TO DO: A line belongs in the answer if it contains "textless"; copy every such line from the entries below.

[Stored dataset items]
-- -- --

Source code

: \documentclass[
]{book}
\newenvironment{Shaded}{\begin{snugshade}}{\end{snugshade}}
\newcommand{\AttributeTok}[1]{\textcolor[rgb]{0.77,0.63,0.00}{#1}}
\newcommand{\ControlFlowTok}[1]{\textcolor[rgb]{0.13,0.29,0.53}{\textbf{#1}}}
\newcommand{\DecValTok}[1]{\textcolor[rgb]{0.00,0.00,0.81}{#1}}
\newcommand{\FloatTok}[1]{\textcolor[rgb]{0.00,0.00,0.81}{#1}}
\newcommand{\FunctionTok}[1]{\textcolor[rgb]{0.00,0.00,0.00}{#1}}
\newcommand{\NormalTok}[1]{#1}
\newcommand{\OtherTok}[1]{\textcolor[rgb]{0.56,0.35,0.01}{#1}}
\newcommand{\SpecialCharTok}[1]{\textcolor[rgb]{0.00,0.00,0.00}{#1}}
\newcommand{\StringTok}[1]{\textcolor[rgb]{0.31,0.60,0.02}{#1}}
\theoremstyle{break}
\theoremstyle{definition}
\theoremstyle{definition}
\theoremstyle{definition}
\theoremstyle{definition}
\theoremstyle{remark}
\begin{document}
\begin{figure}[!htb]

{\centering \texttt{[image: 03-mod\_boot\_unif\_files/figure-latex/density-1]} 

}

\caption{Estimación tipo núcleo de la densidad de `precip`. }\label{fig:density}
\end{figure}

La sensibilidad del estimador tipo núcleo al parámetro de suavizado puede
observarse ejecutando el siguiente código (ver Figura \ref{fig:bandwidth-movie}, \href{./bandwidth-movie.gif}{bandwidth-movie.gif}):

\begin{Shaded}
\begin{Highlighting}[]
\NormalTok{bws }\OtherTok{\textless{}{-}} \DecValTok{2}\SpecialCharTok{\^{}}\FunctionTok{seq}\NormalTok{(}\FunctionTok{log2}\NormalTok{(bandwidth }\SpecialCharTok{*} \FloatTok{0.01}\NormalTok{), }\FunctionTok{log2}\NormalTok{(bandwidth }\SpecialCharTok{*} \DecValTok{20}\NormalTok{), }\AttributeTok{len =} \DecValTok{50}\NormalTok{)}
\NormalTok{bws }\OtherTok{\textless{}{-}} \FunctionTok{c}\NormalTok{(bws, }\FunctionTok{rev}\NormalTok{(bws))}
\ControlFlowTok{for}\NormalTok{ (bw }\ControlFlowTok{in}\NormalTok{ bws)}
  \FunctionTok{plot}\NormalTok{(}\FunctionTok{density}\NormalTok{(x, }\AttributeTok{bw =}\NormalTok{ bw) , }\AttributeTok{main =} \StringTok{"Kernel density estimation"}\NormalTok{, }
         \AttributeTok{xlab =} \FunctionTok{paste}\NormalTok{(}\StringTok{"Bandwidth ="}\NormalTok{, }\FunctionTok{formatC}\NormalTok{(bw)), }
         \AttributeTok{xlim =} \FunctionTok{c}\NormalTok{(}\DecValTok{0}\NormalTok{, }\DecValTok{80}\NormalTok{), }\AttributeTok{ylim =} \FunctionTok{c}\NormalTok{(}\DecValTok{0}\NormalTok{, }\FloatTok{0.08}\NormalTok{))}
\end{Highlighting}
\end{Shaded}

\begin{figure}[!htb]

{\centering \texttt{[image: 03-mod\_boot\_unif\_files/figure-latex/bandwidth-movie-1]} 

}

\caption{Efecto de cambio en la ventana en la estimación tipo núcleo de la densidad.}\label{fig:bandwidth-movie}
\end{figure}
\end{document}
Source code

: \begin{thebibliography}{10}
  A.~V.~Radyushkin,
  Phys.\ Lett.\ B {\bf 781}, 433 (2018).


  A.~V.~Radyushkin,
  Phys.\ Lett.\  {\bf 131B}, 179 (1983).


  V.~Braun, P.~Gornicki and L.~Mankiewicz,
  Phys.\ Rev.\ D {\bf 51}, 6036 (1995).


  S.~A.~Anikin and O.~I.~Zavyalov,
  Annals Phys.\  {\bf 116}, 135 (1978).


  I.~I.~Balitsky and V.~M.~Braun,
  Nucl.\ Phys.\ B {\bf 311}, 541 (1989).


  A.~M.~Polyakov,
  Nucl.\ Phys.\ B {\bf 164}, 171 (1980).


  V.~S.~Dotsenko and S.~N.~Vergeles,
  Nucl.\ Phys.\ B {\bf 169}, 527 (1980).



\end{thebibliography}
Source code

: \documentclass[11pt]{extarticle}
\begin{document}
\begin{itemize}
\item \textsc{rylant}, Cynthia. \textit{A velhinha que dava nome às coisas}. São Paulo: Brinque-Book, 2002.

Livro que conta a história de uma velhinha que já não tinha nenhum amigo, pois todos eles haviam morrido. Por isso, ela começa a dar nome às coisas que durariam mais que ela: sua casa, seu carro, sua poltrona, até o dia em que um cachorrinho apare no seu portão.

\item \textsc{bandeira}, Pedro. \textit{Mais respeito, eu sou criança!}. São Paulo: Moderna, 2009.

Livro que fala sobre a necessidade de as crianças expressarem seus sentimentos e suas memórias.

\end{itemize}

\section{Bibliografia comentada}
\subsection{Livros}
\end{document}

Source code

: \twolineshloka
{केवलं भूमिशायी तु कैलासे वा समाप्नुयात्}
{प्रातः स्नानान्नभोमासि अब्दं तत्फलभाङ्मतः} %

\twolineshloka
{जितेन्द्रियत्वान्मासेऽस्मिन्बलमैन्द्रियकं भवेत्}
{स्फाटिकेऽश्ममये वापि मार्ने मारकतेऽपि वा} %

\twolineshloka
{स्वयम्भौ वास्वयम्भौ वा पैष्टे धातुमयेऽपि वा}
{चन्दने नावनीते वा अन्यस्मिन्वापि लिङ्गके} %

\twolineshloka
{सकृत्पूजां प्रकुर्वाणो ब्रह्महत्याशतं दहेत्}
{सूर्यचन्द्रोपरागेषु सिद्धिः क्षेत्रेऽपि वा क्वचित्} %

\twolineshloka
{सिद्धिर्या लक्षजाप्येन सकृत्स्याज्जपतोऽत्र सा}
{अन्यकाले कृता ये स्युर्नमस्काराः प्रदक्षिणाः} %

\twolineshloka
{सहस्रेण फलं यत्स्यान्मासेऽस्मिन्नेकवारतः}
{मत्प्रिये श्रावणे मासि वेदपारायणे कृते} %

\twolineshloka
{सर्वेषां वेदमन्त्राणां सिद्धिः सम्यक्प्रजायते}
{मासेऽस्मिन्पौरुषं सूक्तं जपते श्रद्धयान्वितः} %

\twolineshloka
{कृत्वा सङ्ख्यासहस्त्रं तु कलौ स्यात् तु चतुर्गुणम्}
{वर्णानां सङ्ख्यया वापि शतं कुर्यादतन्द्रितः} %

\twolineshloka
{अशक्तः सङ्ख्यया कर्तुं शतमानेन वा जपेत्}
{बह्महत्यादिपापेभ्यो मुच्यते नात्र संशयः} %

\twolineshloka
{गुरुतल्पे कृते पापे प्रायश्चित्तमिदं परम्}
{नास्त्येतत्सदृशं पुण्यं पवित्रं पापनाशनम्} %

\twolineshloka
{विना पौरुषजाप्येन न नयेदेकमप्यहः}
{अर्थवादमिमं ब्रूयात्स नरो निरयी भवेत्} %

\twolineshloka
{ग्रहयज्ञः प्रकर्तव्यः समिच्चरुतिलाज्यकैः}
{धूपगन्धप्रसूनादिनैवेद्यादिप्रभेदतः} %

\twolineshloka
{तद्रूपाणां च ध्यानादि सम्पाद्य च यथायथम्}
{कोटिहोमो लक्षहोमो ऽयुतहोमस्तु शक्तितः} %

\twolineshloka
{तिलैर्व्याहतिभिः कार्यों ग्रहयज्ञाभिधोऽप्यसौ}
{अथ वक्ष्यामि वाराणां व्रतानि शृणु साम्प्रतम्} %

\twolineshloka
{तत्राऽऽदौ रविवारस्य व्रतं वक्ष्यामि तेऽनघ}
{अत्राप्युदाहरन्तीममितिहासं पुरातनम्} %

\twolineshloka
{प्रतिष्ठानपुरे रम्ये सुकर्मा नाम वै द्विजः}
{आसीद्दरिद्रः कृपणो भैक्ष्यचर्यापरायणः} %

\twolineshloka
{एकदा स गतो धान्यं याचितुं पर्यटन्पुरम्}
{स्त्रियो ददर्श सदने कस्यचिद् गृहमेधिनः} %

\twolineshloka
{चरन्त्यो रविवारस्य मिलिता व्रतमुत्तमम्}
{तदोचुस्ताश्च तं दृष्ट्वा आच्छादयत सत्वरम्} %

-- -- --

SOLUTION FOR THIS EXERCISE:
\NormalTok{bws }\OtherTok{\textless{}{-}} \DecValTok{2}\SpecialCharTok{\^{}}\FunctionTok{seq}\NormalTok{(}\FunctionTok{log2}\NormalTok{(bandwidth }\SpecialCharTok{*} \FloatTok{0.01}\NormalTok{), }\FunctionTok{log2}\NormalTok{(bandwidth }\SpecialCharTok{*} \DecValTok{20}\NormalTok{), }\AttributeTok{len =} \DecValTok{50}\NormalTok{)}
\NormalTok{bws }\OtherTok{\textless{}{-}} \FunctionTok{c}\NormalTok{(bws, }\FunctionTok{rev}\NormalTok{(bws))}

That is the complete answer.